*** DATA FOR REVIEW Section Begins ***

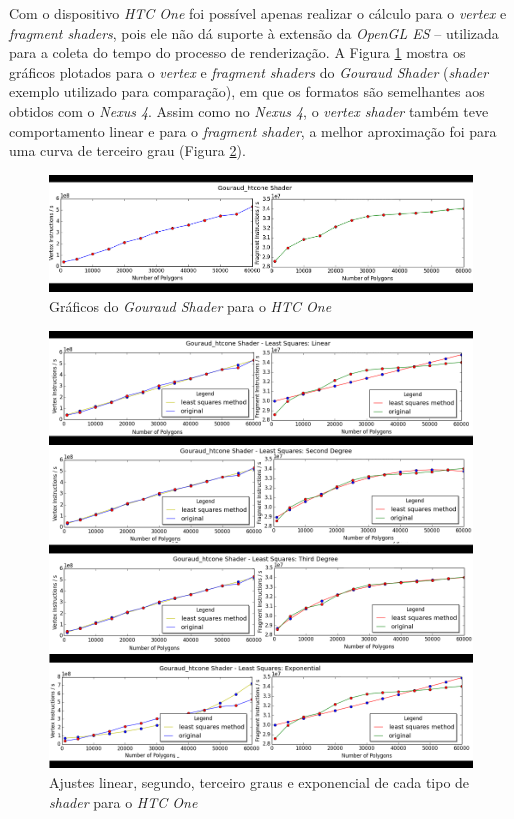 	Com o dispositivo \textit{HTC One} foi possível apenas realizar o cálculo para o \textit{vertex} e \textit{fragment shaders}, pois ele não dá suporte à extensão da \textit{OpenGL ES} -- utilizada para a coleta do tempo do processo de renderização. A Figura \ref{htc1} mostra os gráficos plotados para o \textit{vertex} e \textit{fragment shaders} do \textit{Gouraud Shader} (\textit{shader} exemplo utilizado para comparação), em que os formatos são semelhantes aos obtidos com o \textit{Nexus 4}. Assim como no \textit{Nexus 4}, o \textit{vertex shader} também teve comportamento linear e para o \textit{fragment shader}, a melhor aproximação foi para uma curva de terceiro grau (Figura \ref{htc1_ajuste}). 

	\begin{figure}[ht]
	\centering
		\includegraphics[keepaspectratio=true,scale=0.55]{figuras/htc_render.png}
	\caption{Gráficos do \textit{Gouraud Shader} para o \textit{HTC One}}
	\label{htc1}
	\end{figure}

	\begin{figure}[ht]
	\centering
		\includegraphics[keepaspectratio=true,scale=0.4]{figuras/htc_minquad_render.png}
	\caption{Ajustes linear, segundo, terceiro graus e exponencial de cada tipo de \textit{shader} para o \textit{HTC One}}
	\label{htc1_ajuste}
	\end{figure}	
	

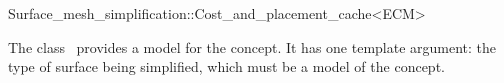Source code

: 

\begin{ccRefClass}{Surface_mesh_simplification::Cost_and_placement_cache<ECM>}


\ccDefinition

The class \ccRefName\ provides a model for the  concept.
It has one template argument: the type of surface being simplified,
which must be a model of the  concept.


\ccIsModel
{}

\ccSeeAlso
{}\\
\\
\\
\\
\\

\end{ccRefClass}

*** DATA FOR REVIEW Section Ends ***
*** DATA FOR REVIEW Section Begins ***

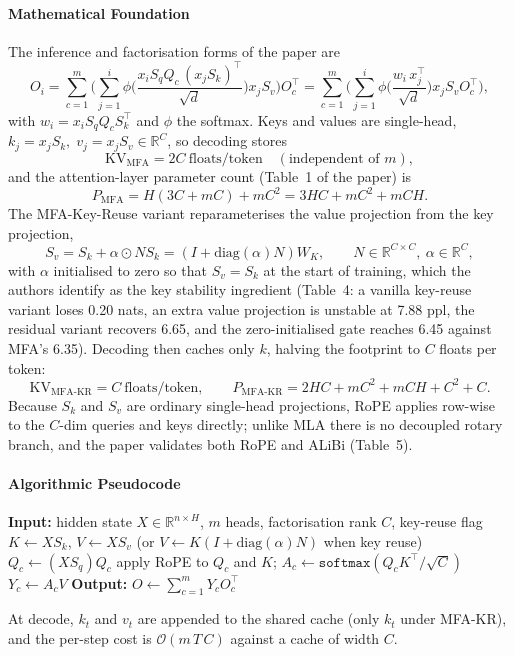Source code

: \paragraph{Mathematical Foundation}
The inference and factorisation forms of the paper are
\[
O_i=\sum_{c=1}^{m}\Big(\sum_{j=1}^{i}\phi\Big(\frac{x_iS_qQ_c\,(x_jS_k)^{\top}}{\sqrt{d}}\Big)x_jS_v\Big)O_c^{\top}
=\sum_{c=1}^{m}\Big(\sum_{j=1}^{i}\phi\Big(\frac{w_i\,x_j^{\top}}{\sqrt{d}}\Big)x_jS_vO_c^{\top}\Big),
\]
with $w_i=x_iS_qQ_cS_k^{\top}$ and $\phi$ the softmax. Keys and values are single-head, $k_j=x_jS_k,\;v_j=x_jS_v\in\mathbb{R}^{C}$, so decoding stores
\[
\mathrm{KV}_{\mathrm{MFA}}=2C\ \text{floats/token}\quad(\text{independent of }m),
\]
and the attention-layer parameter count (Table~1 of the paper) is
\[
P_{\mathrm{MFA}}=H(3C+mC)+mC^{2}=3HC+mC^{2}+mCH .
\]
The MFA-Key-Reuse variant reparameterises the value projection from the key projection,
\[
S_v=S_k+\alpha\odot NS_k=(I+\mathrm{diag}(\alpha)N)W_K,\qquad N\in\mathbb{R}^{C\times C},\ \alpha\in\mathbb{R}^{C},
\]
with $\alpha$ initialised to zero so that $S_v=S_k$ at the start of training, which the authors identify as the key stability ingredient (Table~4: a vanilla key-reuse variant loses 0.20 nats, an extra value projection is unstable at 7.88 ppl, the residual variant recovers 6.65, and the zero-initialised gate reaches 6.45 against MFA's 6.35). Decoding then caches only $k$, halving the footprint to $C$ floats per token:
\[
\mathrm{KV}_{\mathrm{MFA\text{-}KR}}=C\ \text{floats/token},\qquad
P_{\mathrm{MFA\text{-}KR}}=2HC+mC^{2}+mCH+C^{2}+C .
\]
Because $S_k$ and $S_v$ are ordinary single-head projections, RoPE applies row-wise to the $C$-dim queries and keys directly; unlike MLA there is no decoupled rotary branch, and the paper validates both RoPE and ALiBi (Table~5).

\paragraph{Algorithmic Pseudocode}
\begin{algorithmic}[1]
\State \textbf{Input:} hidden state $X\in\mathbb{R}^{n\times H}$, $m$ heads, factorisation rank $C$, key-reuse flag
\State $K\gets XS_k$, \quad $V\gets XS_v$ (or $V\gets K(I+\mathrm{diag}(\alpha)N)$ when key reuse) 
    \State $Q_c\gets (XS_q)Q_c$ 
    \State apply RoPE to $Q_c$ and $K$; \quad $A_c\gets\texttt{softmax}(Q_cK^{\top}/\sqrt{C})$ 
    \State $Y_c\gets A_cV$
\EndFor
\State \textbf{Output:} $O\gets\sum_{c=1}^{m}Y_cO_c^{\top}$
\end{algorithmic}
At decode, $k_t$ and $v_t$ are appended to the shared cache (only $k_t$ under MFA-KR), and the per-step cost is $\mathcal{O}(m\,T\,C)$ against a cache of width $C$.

*** DATA FOR REVIEW Section Ends ***
*** DATA FOR REVIEW Section Begins ***

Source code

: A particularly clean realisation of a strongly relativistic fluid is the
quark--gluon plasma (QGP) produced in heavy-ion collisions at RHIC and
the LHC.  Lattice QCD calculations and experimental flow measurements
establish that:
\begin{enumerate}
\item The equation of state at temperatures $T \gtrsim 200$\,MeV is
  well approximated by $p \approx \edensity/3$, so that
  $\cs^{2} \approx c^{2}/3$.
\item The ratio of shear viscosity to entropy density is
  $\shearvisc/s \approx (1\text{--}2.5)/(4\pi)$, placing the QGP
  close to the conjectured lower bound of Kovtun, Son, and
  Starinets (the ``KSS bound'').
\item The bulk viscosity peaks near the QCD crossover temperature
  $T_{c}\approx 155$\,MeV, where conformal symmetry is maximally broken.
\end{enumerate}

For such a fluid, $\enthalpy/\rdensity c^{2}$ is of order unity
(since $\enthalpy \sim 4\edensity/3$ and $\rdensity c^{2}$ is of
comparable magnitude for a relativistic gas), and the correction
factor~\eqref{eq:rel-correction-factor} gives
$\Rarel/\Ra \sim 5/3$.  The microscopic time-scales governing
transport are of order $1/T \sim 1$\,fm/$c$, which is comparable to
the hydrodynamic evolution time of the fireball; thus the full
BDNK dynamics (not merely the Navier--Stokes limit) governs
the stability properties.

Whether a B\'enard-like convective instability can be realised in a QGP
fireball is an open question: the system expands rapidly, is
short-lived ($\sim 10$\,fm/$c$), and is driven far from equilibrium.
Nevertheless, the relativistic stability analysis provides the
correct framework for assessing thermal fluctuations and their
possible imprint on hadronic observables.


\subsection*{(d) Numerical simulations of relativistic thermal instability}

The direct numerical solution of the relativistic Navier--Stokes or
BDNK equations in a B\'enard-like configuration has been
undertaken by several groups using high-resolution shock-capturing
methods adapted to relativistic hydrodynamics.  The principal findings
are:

*** DATA FOR REVIEW Section Ends ***

Only lines containing the string "thermal" belong in the answer; find them in the data above and copy them.

correct framework for assessing thermal fluctuations and their
\subsection*{(d) Numerical simulations of relativistic thermal instability}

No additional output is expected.